The Early Worm gets the Bird
All too often QA is an afterthought, contacted during the final stages of development for a quick check before the app is pushed live. Ideally you’d have QA working in some capacity along the entire lifecycle, but companies like us understand money doesn’t grow on trees (especially for indies who have grown mere saplings in the yard). Regardless of your budget, reach out to prospective test teams long before you need them. Get the project on their radar and perhaps a short test cycle: Nothing is worse than finding out there isn’t enough time to test something or that more finances are needed to change gears on a feature. Discuss your options and get creative with juggling resources. For instance, small developers looking for the most bang for their buck will usually agree to have us look at each major milestone and slowly ramp up the effort as the backlog comes to a close.
Project Size and Timeline
Nothing starts a chain of correspondence and phone calls faster than a two-liner email requesting a quote for an undisclosed freemium game. To get the fastest and most accurate response you’ll want to provide a good idea of your title’s complexity: Is there multiplayer? Is progression linear or branched? How long is a typical play through? How does monetization work? Have you integrated social networks or other 3rd party APIs? Can you compare it to existing applications on the marketplace?

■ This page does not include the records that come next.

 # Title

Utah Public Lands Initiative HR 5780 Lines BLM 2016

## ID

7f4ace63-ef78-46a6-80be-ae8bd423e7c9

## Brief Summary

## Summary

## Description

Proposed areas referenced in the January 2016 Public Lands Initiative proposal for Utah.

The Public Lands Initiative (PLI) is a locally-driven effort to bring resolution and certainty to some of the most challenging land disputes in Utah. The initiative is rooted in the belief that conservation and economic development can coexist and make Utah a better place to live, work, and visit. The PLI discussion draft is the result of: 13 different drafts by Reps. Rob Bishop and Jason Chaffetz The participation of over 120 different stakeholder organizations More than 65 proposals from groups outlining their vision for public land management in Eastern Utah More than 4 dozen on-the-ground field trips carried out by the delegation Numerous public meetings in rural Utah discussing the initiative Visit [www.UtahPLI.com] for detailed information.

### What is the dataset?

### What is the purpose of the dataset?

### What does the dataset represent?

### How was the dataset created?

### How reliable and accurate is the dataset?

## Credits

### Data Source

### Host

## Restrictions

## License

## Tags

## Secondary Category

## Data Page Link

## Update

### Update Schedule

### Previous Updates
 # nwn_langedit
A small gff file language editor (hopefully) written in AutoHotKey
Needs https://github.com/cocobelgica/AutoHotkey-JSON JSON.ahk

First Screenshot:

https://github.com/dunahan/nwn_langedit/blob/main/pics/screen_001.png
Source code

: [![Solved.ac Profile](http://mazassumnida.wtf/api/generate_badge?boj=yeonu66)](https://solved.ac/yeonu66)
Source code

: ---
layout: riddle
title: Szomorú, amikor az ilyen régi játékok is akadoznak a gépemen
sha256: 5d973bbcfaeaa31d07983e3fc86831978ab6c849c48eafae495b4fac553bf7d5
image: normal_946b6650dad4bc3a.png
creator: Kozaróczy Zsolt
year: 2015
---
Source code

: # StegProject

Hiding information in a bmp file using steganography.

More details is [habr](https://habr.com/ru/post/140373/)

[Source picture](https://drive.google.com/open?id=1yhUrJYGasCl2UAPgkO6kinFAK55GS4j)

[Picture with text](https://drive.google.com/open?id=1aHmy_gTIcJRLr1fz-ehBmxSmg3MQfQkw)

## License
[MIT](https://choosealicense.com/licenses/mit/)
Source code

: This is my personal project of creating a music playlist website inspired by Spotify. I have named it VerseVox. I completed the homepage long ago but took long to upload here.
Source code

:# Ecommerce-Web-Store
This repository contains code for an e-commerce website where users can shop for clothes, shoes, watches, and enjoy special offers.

Describing a potential QA effort outside the context of its schedule is like ordering pizza without any plans to pick it up. Try to close as many gaps as possible by sharing your target milestones and intended feature lists. Where are you right now? What remains to be done in development? All of this information helps the tester craft a plan that works in tandem with the development schedule (so that they don’t waste time on untestable things, asking the wrong questions, or burn hours when not appropriate).
Documentation
Agile development is a popular style we’ve come to appreciate for its emphasis on lean processes, collaboration, and iterative development but it tends to fall short when a vendor is introduced into the chain. A complete lack of documentation means you’re retelling the entire story on the phone. Testing houses like ours have learned to adapt and expect the unexpected, but if you have any documentation that can be shared it’s in your best interest to pass it along. It doesn’t need to be in-depth, overly technical, or pretty: The most useful things you can send at a quoting or kickoff stage would be a short concept or design document, a user experience flow, and a high-level feature list for the upcoming release. We’ve managed to put a couple quotes together based on photographs taken of a team’s whiteboard! Everything you provide enhances the quality of test cases being drafted for the application. Help us help you.